--- SUPPLIED RECORDS ---

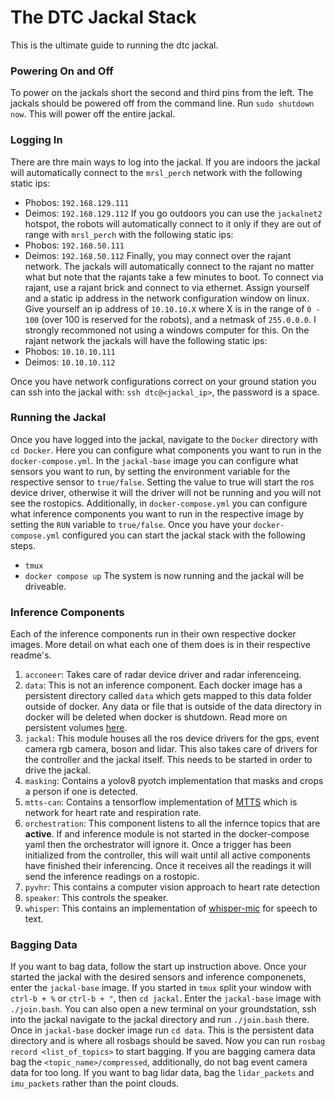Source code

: # The DTC Jackal Stack
This is the ultimate guide to running the dtc jackal.

### Powering On and Off
To power on the jackals short the second and third pins from the left. The jackals should be powered off from the command line. Run `sudo shutdown now`. This will power off the entire jackal.

### Logging In
There are thre main ways to log into the jackal. If you are indoors the jackal will automatically connect to the `mrsl_perch` network with the following static ips:
 - Phobos: `192.168.129.111`
 - Deimos: `192.168.129.112`
If you go outdoors you can use the `jackalnet2` hotspot, the robots will automatically connect to it only if they are out of range with `mrsl_perch` with the following static ips:
 - Phobos: `192.168.50.111`
 - Deimos: `192.168.50.112`
Finally, you may connect over the rajant network. The jackals will automatically connect to the rajant no matter what but note that the rajants take a few minutes to boot. To connect via rajant, use a rajant brick and connect to via ethernet. Assign yourself and a static ip address in the network configuration window on linux. Give yourself an ip address of `10.10.10.X` where X is in the range of `0 - 100` (over 100 is reserved for the robots), and a netmask of `255.0.0.0`. I strongly recommoned not using a windows computer for this. On the rajant network the jackals will have the following static ips:
 - Phobos: `10.10.10.111`
 - Deimos: `10.10.10.112`

Once you have network configurations correct on your ground station you can ssh into the jackal with: `ssh dtc@<jackal_ip>`, the password is a space.

### Running the Jackal
Once you have logged into the jackal, navigate to the `Docker` directory with `cd Docker`. Here you can configure what components you want to run in the `docker-compose.yml`. In the `jackal-base` image you can configure what sensors you want to run, by setting the environment variable for the respective sensor to `true/false`. Setting the value to true will start the ros device driver, otherwise it will the driver will not be running and you will not see the rostopics. Additionally, in `docker-compose.yml` you can configure what inference components you want to run in the respective image by setting the `RUN` variable to `true/false`. Once you have your `docker-compose.yml` configured you can start the jackal stack with the following steps.
 - `tmux`
 - `docker compose up`
The system is now running and the jackal will be driveable.

### Inference Components
Each of the inference components run in their own respective docker images. More detail on what each one of them does is in their respective readme's.
 1. `acconeer`: Takes care of radar device driver and radar inferenceing.
 2. `data`: This is not an inference component. Each docker image has a persistent directory called `data` which gets mapped to this data folder outside of docker. Any data or file that is outside of the data directory in docker will be deleted when docker is shutdown. Read more on persistent volumes [here](https://docs.docker.com/engine/storage/volumes/).
 3. `jackal`: This module houses all the ros device drivers for the gps, event camera rgb camera, boson and lidar. This also takes care of drivers for the controller and the jackal itself. This needs to be started in order to drive the jackal.
 4. `masking`: Contains a yolov8 pyotch implementation that masks and crops a person if one is detected.
 5. `mtts-can`: Contains a tensorflow implementation of [MTTS](https://github.com/xliucs/MTTS-CAN) which is network for heart rate and respiration rate. 
 6. `orchestration`: This component listens to all the infernce topics that are __active__. If and inference module is not started in the docker-compose yaml then the orchestrator will ignore it. Once a trigger has been initialized from the controller, this will wait until all active components have finished their inferencing. Once it receives all the readings it will send the inference readings on a rostopic. 
 7. `pyvhr`: This contains a computer vision approach to heart rate detection
 8. `speaker`: This controls the speaker.
 9. `whisper`: This contains an implementation of [whisper-mic](https://github.com/mallorbc/whisper_mic) for speech to text. 

### Bagging Data
If you want to bag data, follow the start up instruction above. Once your started the jackal with the desired sensors and inference componenets, enter the `jackal-base` image. If you started in `tmux` split your window with `ctrl-b + %` or `ctrl-b + "`, then `cd jackal`. Enter the `jackal-base` image with `./join.bash`. You can also open a new terminal on your groundstation, ssh into the jackal navigate to the jackal directory and run `./join.bash` there. Once in `jackal-base` docker image run `cd data`. This is the persistent data directory and is where all rosbags should be saved. Now you can run `rosbag record <list_of_topics>` to start bagging. If you are bagging camera data bag the `<topic_name>/compressed`, additionally, do not bag event camera data for too long. If you want to bag lidar data, bag the `lidar_packets` and `imu_packets` rather than the point clouds. 
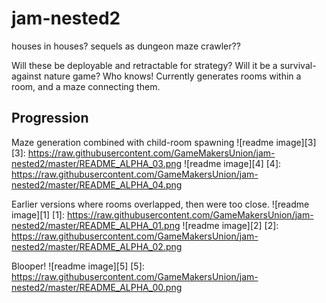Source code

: # jam-nested2
houses in houses? sequels as dungeon maze crawler??


Will these be deployable and retractable for strategy? Will it be a survival-against nature game? Who knows! Currently generates rooms within a room, and a maze connecting them.

## Progression



Maze generation combined with child-room spawning
  ![readme image][3]
  [3]: https://raw.githubusercontent.com/GameMakersUnion/jam-nested2/master/README_ALPHA_03.png 
  ![readme image][4]
  [4]: https://raw.githubusercontent.com/GameMakersUnion/jam-nested2/master/README_ALPHA_04.png 

Earlier versions where rooms overlapped, then were too close.
  ![readme image][1]
  [1]: https://raw.githubusercontent.com/GameMakersUnion/jam-nested2/master/README_ALPHA_01.png
  ![readme image][2]
  [2]: https://raw.githubusercontent.com/GameMakersUnion/jam-nested2/master/README_ALPHA_02.png 

  
Blooper!
  ![readme image][5]
  [5]: https://raw.githubusercontent.com/GameMakersUnion/jam-nested2/master/README_ALPHA_00.png 

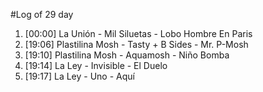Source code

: #Log of 29 day

1. [00:00] La Unión - Mil Siluetas - Lobo Hombre En Paris
1. [19:06] Plastilina Mosh - Tasty + B Sides - Mr. P-Mosh
1. [19:10] Plastilina Mosh - Aquamosh - Niño Bomba
1. [19:14] La Ley - Invisible - El Duelo
1. [19:17] La Ley - Uno - Aquí
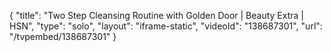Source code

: {
    "title": "Two Step Cleansing Routine with Golden Door | Beauty Extra | HSN",
    "type": "solo",
    "layout": "iframe-static",
    "videoId": "138687301",
    "url": "\/tvpembed\/138687301"
}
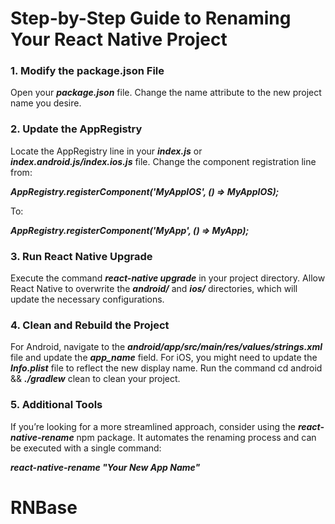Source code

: # Step-by-Step Guide to Renaming Your React Native Project

### 1. Modify the package.json File

Open your **_package.json_** file.
Change the name attribute to the new project name you desire.

### 2. Update the AppRegistry

Locate the AppRegistry line in your **_index.js_** or **_index.android.js/index.ios.js_** file.
Change the component registration line from:

**_AppRegistry.registerComponent('MyAppIOS', () => MyAppIOS);_**

To:

**_AppRegistry.registerComponent('MyApp', () => MyApp);_**

### 3. Run React Native Upgrade

Execute the command **_react-native upgrade_** in your project directory.
Allow React Native to overwrite the **_android/_** and **_ios/_** directories, which will update the necessary configurations.

### 4. Clean and Rebuild the Project

For Android, navigate to the **_android/app/src/main/res/values/strings.xml_** file and update the **_app_name_** field.
For iOS, you might need to update the **_Info.plist_** file to reflect the new display name.
Run the command cd android && **_./gradlew_** clean to clean your project.

### 5. Additional Tools

If you’re looking for a more streamlined approach, consider using the **_react-native-rename_** npm package. It automates the renaming process and can be executed with a single command:

**_react-native-rename "Your New App Name"_**
# RNBase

---

TASK OBJECTIVE: Nothing but a number should be given: the count of lines in the records that contain the word "githubusercontent".

THE COMPLETED TASK: 5